Collection entries:
- - - -

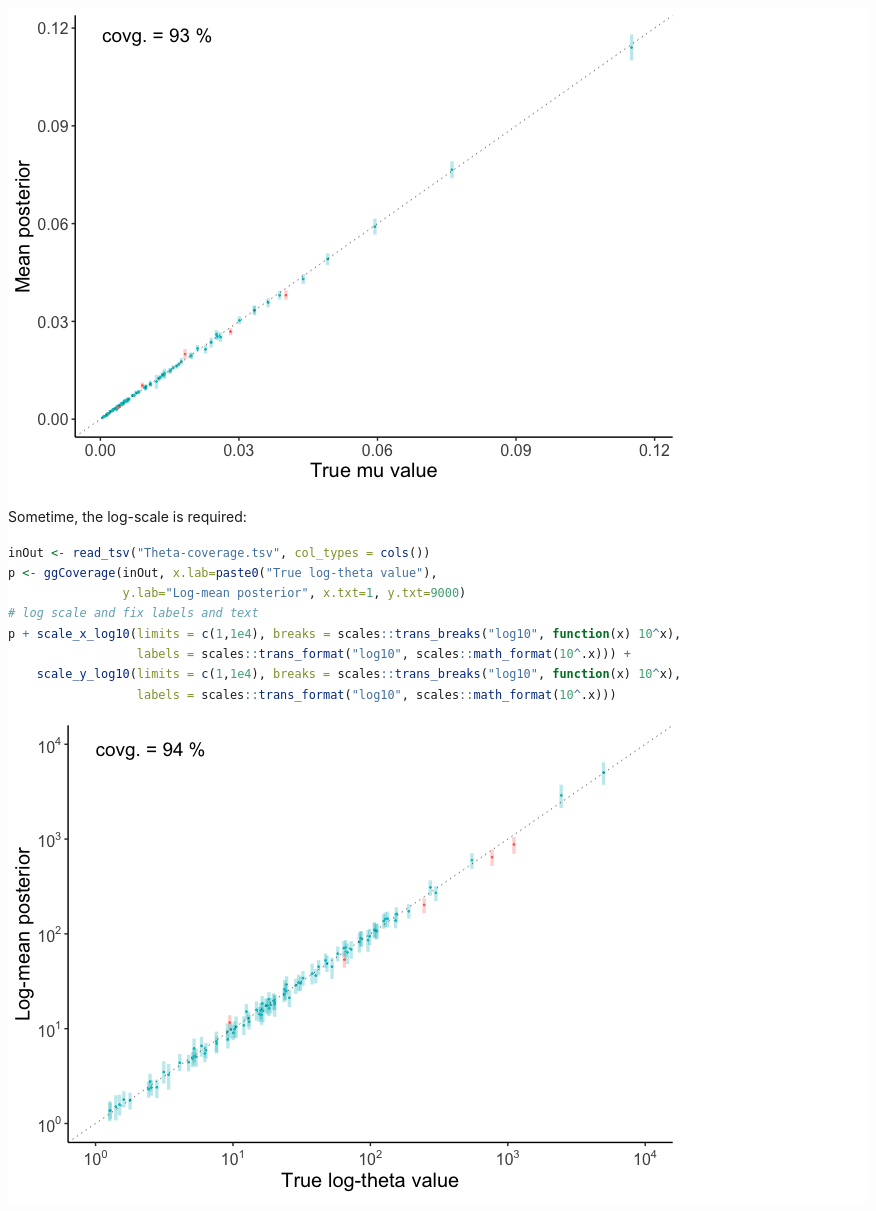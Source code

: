 ![](Pipeline_files/figure-gfm/unnamed-chunk-17-1.png)

Sometime, the log-scale is required:

``` r
inOut <- read_tsv("Theta-coverage.tsv", col_types = cols())
p <- ggCoverage(inOut, x.lab=paste0("True log-theta value"),
                y.lab="Log-mean posterior", x.txt=1, y.txt=9000)
# log scale and fix labels and text
p + scale_x_log10(limits = c(1,1e4), breaks = scales::trans_breaks("log10", function(x) 10^x),
                  labels = scales::trans_format("log10", scales::math_format(10^.x))) +
    scale_y_log10(limits = c(1,1e4), breaks = scales::trans_breaks("log10", function(x) 10^x),
                  labels = scales::trans_format("log10", scales::math_format(10^.x)))
```

![](Pipeline_files/figure-gfm/unnamed-chunk-18-1.png)
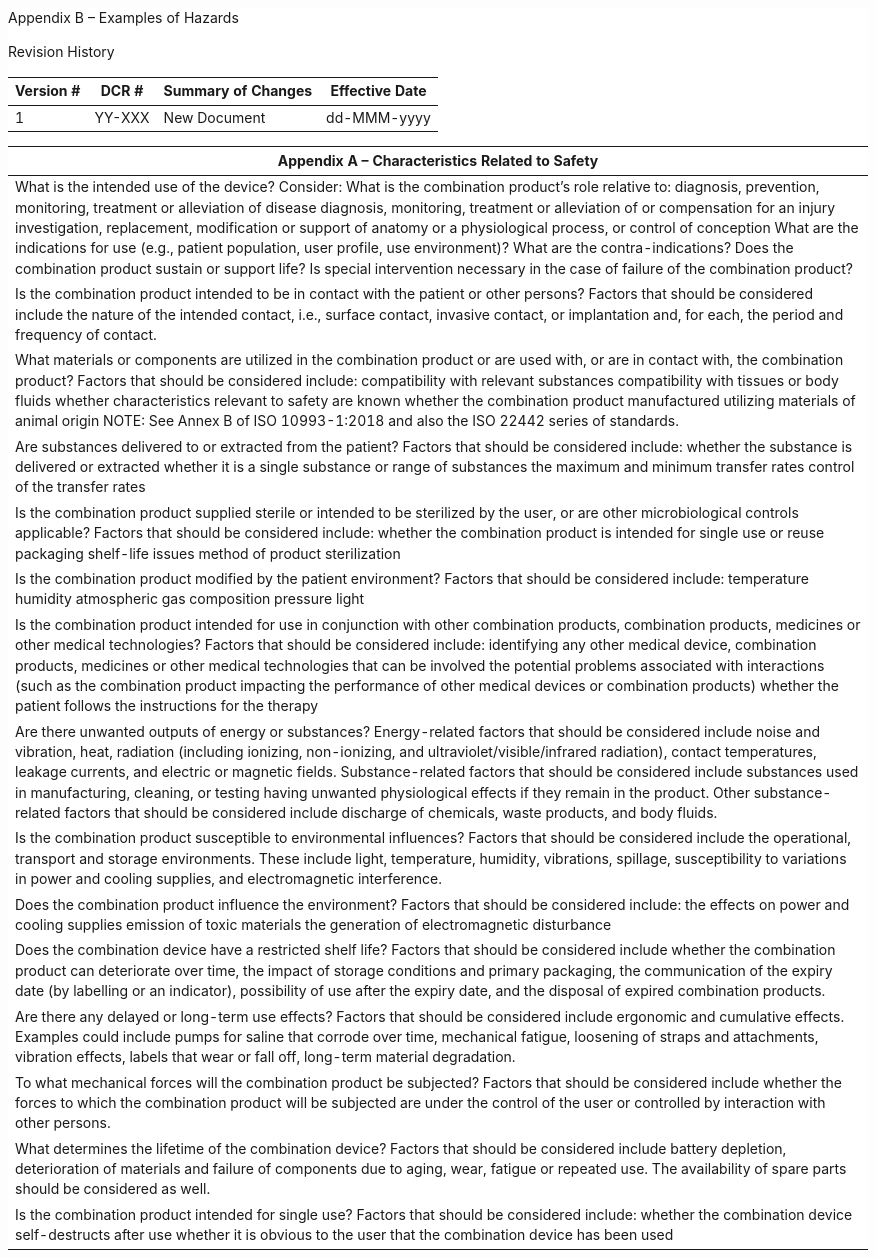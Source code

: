 Appendix B – Examples of Hazards

Revision History

| Version # | DCR # | Summary of Changes | Effective Date |
| --- | --- | --- | --- |
| 1 | YY-XXX | New Document | dd-MMM-yyyy |

| Appendix A – Characteristics Related to Safety |
| --- |
| What is the intended use of the device? Consider: What is the combination product’s role relative to: diagnosis, prevention, monitoring, treatment or alleviation of disease diagnosis, monitoring, treatment or alleviation of or compensation for an injury investigation, replacement, modification or support of anatomy or a physiological process, or control of conception What are the indications for use (e.g., patient population, user profile, use environment)? What are the contra-indications? Does the combination product sustain or support life? Is special intervention necessary in the case of failure of the combination product? |
| Is the combination product intended to be in contact with the patient or other persons? Factors that should be considered include the nature of the intended contact, i.e., surface contact, invasive contact, or implantation and, for each, the period and frequency of contact. |
| What materials or components are utilized in the combination product or are used with, or are in contact with, the combination product? Factors that should be considered include: compatibility with relevant substances compatibility with tissues or body fluids whether characteristics relevant to safety are known whether the combination product manufactured utilizing materials of animal origin NOTE: See Annex B of ISO 10993-1:2018 and also the ISO 22442 series of standards. |
| Are substances delivered to or extracted from the patient? Factors that should be considered include: whether the substance is delivered or extracted whether it is a single substance or range of substances the maximum and minimum transfer rates control of the transfer rates |
| Is the combination product supplied sterile or intended to be sterilized by the user, or are other microbiological controls applicable? Factors that should be considered include: whether the combination product is intended for single use or reuse packaging shelf-life issues method of product sterilization |
| Is the combination product modified by the patient environment? Factors that should be considered include: temperature humidity atmospheric gas composition pressure light |
| Is the combination product intended for use in conjunction with other combination products, combination products, medicines or other medical technologies? Factors that should be considered include: identifying any other medical device, combination products, medicines or other medical technologies that can be involved the potential problems associated with interactions (such as the combination product impacting the performance of other medical devices or combination products) whether the patient follows the instructions for the therapy |
| Are there unwanted outputs of energy or substances? Energy-related factors that should be considered include noise and vibration, heat, radiation (including ionizing, non-ionizing, and ultraviolet/visible/infrared radiation), contact temperatures, leakage currents, and electric or magnetic fields. Substance-related factors that should be considered include substances used in manufacturing, cleaning, or testing having unwanted physiological effects if they remain in the product. Other substance-related factors that should be considered include discharge of chemicals, waste products, and body fluids. |
| Is the combination product susceptible to environmental influences? Factors that should be considered include the operational, transport and storage environments. These include light, temperature, humidity, vibrations, spillage, susceptibility to variations in power and cooling supplies, and electromagnetic interference. |
| Does the combination product influence the environment? Factors that should be considered include: the effects on power and cooling supplies emission of toxic materials the generation of electromagnetic disturbance |
| Does the combination device have a restricted shelf life? Factors that should be considered include whether the combination product can deteriorate over time, the impact of storage conditions and primary packaging, the communication of the expiry date (by labelling or an indicator), possibility of use after the expiry date, and the disposal of expired combination products. |
| Are there any delayed or long-term use effects? Factors that should be considered include ergonomic and cumulative effects. Examples could include pumps for saline that corrode over time, mechanical fatigue, loosening of straps and attachments, vibration effects, labels that wear or fall off, long-term material degradation. |
| To what mechanical forces will the combination product be subjected? Factors that should be considered include whether the forces to which the combination product will be subjected are under the control of the user or controlled by interaction with other persons. |
| What determines the lifetime of the combination device? Factors that should be considered include battery depletion, deterioration of materials and failure of components due to aging, wear, fatigue or repeated use. The availability of spare parts should be considered as well. |
| Is the combination product intended for single use? Factors that should be considered include: whether the combination device self-destructs after use whether it is obvious to the user that the combination device has been used |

- - - -

- [WHAT NEEDS TO BE DONE]:
Pictures stay out. Print the lines of the records above exactly, from the first through the one with "of contact. |".

- [RESPONSE AREA]:
Source code

: ![](Pipeline_files/figure-gfm/unnamed-chunk-17-1.png)

Sometime, the log-scale is required:

``` r
inOut <- read_tsv("Theta-coverage.tsv", col_types = cols())
p <- ggCoverage(inOut, x.lab=paste0("True log-theta value"),
                y.lab="Log-mean posterior", x.txt=1, y.txt=9000)
# log scale and fix labels and text
p + scale_x_log10(limits = c(1,1e4), breaks = scales::trans_breaks("log10", function(x) 10^x),
                  labels = scales::trans_format("log10", scales::math_format(10^.x))) +
    scale_y_log10(limits = c(1,1e4), breaks = scales::trans_breaks("log10", function(x) 10^x),
                  labels = scales::trans_format("log10", scales::math_format(10^.x)))
```

![](Pipeline_files/figure-gfm/unnamed-chunk-18-1.png)
Source code

: Appendix B – Examples of Hazards

Revision History

| Version # | DCR # | Summary of Changes | Effective Date |
| --- | --- | --- | --- |
| 1 | YY-XXX | New Document | dd-MMM-yyyy |

| Appendix A – Characteristics Related to Safety |
| --- |
| What is the intended use of the device? Consider: What is the combination product’s role relative to: diagnosis, prevention, monitoring, treatment or alleviation of disease diagnosis, monitoring, treatment or alleviation of or compensation for an injury investigation, replacement, modification or support of anatomy or a physiological process, or control of conception What are the indications for use (e.g., patient population, user profile, use environment)? What are the contra-indications? Does the combination product sustain or support life? Is special intervention necessary in the case of failure of the combination product? |
| Is the combination product intended to be in contact with the patient or other persons? Factors that should be considered include the nature of the intended contact, i.e., surface contact, invasive contact, or implantation and, for each, the period and frequency of contact. |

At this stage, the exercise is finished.